Isis kills Iraqi police chief and 29 Kurds at security HQ
Two attacks in one day show the jihadist group’s ability to inflict widespread damage, despite US-led air strikes
Suspected Isis bombers assassinated an Iraqi provincial police chief and killed 28 people in an attack on a Kurdish security headquarters on Sunday, a second straight day of mass attacks that killed scores.
The two attacks, in the north and west of the country, showed the jihadist group’s ability to inflict damage on both the forces of the autonomous Kurdish region and the central government, despite US-led air strikes.
Isis claimed responsibility for the suicide bombing of a Kurdish security compound in the north, saying it had sent three foreign bombers: a German, a Saudi and a Turk, according to SITE, a group that monitors jihadi announcements. Hospital sources said Kurdish Peshmerga security forces and civilians were among the 28 killed in the attack in Qara Tappa, a mainly Kurdish town in the north of Diyala province, an ethnically and religiously mixed battleground area. As many as 90 people were wounded in the attack, which hit an administrative compound of Kurds that control the area.

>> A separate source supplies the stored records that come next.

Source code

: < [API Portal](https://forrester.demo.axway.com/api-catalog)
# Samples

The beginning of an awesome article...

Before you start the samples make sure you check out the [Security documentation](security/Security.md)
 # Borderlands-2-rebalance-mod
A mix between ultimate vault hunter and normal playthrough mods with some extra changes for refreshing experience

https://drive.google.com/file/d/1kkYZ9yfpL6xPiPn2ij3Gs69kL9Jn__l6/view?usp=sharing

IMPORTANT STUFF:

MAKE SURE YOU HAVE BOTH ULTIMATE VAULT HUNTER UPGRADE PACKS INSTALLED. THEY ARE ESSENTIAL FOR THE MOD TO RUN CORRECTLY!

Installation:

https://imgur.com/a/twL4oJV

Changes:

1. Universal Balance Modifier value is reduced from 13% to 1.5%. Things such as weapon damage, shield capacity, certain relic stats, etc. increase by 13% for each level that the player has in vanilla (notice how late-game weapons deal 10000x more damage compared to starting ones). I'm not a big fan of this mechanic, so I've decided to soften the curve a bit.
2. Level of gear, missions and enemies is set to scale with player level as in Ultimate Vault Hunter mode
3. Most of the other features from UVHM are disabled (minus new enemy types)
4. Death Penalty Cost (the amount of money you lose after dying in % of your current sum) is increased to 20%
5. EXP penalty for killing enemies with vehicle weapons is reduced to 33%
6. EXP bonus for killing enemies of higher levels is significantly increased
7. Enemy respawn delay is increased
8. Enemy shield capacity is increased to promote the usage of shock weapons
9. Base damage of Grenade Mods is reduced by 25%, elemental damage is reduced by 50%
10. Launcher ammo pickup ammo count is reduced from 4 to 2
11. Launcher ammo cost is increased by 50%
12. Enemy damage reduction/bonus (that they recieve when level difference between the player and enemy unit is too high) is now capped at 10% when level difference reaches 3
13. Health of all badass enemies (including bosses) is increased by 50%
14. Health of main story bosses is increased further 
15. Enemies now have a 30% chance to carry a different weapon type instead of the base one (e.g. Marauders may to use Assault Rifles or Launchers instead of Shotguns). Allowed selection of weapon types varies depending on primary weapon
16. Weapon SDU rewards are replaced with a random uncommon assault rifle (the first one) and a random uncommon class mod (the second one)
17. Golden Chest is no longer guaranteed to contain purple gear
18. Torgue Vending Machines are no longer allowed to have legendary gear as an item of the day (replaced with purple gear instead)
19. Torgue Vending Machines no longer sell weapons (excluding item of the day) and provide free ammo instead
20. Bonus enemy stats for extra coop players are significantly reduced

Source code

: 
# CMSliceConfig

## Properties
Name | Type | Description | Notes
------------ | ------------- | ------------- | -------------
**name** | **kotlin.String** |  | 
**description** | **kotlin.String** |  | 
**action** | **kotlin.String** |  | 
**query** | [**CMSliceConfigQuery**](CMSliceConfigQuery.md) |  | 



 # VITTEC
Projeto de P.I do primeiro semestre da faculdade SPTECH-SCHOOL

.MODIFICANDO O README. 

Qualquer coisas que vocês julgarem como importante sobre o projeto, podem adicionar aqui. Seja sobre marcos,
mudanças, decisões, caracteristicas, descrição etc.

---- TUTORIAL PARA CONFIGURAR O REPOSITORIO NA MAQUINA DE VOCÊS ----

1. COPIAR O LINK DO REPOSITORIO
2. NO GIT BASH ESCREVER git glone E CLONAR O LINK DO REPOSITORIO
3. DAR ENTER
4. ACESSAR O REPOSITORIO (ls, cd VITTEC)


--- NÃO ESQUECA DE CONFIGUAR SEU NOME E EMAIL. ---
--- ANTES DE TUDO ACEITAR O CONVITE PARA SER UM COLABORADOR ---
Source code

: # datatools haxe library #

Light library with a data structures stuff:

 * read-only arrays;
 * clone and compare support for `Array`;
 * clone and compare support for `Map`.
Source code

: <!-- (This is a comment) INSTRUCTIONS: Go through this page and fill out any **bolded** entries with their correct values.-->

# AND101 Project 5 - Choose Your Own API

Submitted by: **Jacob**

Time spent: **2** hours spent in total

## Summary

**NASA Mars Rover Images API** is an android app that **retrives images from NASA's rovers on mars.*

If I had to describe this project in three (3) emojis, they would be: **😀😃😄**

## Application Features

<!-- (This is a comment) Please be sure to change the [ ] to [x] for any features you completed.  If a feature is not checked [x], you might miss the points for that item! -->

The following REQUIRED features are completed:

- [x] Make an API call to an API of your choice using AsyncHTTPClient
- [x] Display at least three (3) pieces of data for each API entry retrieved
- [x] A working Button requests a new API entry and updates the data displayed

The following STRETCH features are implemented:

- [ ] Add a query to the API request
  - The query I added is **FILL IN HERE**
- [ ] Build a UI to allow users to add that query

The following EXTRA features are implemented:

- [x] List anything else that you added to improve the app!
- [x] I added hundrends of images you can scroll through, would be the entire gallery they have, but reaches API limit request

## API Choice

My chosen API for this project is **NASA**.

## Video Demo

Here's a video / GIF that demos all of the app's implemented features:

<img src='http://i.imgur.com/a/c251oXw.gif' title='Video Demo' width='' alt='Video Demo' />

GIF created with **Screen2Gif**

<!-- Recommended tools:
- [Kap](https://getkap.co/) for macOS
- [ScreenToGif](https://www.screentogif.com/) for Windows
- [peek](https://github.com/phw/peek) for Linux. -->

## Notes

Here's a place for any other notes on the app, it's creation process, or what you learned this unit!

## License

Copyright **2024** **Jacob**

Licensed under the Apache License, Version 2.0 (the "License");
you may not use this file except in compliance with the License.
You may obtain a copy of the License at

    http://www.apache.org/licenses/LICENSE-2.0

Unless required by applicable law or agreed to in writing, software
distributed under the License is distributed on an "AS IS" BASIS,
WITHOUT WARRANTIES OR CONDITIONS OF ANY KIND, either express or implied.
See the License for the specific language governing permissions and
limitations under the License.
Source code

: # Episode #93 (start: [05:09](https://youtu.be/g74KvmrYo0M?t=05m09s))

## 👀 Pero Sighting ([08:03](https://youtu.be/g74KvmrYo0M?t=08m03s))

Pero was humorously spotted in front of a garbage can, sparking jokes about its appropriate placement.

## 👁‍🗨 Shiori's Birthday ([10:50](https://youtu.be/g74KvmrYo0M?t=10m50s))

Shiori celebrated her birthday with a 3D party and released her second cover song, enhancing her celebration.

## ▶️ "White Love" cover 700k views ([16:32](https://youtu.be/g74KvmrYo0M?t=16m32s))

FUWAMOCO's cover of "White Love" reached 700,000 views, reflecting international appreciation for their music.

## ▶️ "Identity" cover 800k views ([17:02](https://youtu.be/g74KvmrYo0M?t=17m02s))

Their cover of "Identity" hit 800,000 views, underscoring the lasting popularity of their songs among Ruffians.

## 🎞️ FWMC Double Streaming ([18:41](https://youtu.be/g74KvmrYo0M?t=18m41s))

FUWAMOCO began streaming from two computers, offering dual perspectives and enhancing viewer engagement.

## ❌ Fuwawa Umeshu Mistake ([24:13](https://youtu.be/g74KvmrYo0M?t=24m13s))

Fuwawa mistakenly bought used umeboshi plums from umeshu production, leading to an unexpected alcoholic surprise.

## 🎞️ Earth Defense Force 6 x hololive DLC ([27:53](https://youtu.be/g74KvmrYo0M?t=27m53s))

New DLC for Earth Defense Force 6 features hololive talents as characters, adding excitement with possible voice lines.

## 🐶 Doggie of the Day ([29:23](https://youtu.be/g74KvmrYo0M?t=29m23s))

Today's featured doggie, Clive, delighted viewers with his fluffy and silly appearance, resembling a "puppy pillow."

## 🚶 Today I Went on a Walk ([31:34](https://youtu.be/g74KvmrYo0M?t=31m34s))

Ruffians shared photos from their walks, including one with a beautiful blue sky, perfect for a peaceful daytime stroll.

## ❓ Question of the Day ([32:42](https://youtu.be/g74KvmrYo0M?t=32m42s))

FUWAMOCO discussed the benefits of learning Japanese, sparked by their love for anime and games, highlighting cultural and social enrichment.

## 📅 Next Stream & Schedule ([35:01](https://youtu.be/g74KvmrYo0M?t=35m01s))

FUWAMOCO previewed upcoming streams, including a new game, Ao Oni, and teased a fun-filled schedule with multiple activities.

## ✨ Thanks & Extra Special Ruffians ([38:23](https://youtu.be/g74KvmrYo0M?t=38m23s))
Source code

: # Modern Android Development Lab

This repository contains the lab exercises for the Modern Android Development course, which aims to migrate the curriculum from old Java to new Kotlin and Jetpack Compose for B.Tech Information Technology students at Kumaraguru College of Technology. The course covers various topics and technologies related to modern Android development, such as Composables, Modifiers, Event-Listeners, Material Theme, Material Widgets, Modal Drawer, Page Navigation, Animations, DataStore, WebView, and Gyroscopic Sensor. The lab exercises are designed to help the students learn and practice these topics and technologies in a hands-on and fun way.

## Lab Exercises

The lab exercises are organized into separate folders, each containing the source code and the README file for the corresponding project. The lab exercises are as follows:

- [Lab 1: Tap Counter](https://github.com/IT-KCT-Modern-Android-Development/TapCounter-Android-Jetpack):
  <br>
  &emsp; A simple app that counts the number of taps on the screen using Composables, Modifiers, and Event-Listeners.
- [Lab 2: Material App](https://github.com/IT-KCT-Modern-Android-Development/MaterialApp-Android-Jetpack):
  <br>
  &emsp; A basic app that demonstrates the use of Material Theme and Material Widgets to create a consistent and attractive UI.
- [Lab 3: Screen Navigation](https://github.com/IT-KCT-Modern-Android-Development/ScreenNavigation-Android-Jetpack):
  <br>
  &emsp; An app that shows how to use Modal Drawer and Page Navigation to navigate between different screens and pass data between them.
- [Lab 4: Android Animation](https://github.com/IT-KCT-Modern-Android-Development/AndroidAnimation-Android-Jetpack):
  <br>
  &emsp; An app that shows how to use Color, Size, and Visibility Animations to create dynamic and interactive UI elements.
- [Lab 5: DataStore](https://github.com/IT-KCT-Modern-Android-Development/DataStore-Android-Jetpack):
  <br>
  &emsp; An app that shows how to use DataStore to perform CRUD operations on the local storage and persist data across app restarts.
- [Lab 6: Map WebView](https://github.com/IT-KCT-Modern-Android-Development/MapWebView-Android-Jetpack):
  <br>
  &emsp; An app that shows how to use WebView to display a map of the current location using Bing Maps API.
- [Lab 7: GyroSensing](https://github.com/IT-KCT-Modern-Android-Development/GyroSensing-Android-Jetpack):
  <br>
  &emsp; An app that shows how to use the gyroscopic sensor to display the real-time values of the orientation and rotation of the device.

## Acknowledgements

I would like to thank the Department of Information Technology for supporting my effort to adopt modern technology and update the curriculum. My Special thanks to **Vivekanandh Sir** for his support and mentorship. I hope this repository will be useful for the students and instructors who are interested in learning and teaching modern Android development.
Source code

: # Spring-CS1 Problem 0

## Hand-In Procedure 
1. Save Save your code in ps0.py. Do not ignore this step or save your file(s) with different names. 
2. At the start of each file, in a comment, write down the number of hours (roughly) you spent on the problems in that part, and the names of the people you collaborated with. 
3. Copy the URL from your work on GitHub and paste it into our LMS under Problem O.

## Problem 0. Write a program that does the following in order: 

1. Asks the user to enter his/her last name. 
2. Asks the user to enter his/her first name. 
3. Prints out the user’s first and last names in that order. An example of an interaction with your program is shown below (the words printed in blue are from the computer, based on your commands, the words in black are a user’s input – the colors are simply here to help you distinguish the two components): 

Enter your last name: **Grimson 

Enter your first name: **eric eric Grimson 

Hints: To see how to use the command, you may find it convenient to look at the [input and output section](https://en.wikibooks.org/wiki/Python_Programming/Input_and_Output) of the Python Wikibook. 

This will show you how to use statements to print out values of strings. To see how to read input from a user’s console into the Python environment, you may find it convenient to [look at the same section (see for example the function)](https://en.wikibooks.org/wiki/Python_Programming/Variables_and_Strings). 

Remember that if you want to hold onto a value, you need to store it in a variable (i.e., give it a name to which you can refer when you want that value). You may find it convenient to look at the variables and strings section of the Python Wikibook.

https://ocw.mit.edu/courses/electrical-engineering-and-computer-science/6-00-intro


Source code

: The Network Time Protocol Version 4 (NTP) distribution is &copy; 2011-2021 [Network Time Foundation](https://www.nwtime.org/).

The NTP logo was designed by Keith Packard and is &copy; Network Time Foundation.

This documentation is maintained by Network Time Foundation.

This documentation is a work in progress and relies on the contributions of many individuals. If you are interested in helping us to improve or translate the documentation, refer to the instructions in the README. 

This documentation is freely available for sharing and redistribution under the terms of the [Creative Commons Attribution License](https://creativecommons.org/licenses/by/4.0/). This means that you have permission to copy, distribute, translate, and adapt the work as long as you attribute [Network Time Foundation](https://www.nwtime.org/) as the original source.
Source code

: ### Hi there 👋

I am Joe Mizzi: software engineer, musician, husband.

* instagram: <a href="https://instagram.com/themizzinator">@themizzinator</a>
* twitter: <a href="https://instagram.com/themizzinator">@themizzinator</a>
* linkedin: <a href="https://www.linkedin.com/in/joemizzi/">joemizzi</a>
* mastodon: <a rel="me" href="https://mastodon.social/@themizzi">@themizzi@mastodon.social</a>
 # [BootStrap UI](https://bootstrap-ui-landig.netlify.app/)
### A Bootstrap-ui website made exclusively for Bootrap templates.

In the west, a bomb blast killed the chief of police of Anbar province, the vast, mainly Sunni region of the Euphrates valley that has been one of the main battlefields between government forces and Isis fighters for months.
The police commander, General Ahmad Sadak al-Dulaimi, was on patrol in an area where government forces have fought against Isis near a village 15km west of the provincial capital Ramadi, when a blast hit his convoy.